Game Recommender Test

In [None]:
from tabulate import tabulate

# Call the function with an ID (valid or invalid)
result = recommend_games('240')  # Replace with a test ID

# Check if the result contains an error
if 'error' in result:
    print(result['error'])  # Print the error message
else:
    
    # Convert the dictionary to a list of lists
    input_game_data = result['input_game']
    input_game_table = [[key, input_game_data[key]] for key in input_game_data]  # Convert dictionary to list of lists
    
    print(tabulate(input_game_table, headers=["Field", "Value"], tablefmt="grid"))
    
    # Filter out recommended games with 'NaN' in Tags column
    filtered_recommendations = result['recommendations'].dropna(subset=['Tags'])
    # Remove duplicates based on 'Name'
    filtered_recommendations.drop_duplicates(subset=['Name'])

    # Display recommended games
    print("\nRecommended Games:")
    print(tabulate(filtered_recommendations, headers="keys", tablefmt="grid"))
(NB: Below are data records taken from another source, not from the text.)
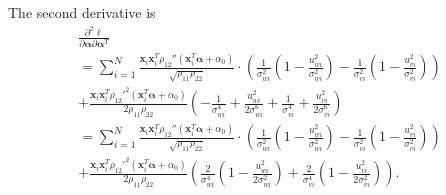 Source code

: \documentclass[aap,authoryear, preprint]{imsart}
\numberwithin{equation}{section}
\theoremstyle{plain}
\begin{document}
\noindent The second derivative is
\begin{equation}
    \begin{multlined}
    \frac{\partial^2 \ell}{\partial \bm{\alpha} \partial \bm{\alpha}^T}\\
    = \sum_{i=1}^{N} \frac{\bm{x}_i \bm{x}_i^T \rho_{12}''(\bm{x}_i^T\bm{\alpha}+\alpha_0)}{\sqrt{\rho_{11}\rho_{22}}} \cdot
    \left(
    \frac{1}{\sigma_{wi}^2} \left( 1 - \frac{u_{wi}^2}{\sigma_{wi}^2}\right) - 
    \frac{1}{\sigma_{vi}^2} \left( 1 - \frac{u_{vi}^2}{\sigma_{vi}^2} \right)
    \right)\\
    + \frac{\bm{x}_i \bm{x}_i^T {\rho_{12}'}^2(\bm{x}_i^T\bm{\alpha} + \alpha_0)}{2\rho_{11}\rho_{22}}
    \left(
    -\frac{1}{\sigma_{wi}^4} + \frac{u_{wi}^2}{2\sigma_{wi}^6} + 
    \frac{1}{\sigma_{vi}^4} + \frac{u_{vi}^2}{2\sigma_{vi}^6}
    \right)\\
    = \sum_{i=1}^{N} \frac{\bm{x}_i \bm{x}_i^T \rho_{12}''(\bm{x}_i^T\bm{\alpha}+\alpha_0)}{\sqrt{\rho_{11}\rho_{22}}} \cdot
    \left(
    \frac{1}{\sigma_{wi}^2} \left( 1 - \frac{u_{wi}^2}{\sigma_{wi}^2}\right) - 
    \frac{1}{\sigma_{vi}^2} \left( 1 - \frac{u_{vi}^2}{\sigma_{vi}^2} \right)
    \right)\\
    + \frac{\bm{x}_i \bm{x}_i^T {\rho_{12}'}^2(\bm{x}_i^T\bm{\alpha}+\alpha_0)}{2\rho_{11}\rho_{22}}
    \left(
    \frac{2}{\sigma_{wi}^4} \left(1-\frac{u_{wi}^2}{2\sigma_{wi}^2}\right)+
    \frac{2}{\sigma_{vi}^4} \left(1-\frac{u_{vi}^2}{2\sigma_{vi}^2}\right)
    \right).
    \end{multlined}
\end{equation}
\end{document}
Printing Main Genre and Main Tags

In [None]:
def print_main_genre_and_tags(app_id, num_tags=5):
    app_id = str(app_id).strip()  # Ensure proper format - STRING

    # Check if app_id exists in the dataset
    if app_id not in data['AppID'].astype(str).values:
        print("Game ID not found")
        return

    # Find the index of the game with the given app_id
    idx = data.index[data['AppID'].astype(str) == app_id].tolist()[0]
    
    # Retrieve the game's Genres and Tags
    game_data = data.loc[idx, ['Name', 'Genres', 'Tags']]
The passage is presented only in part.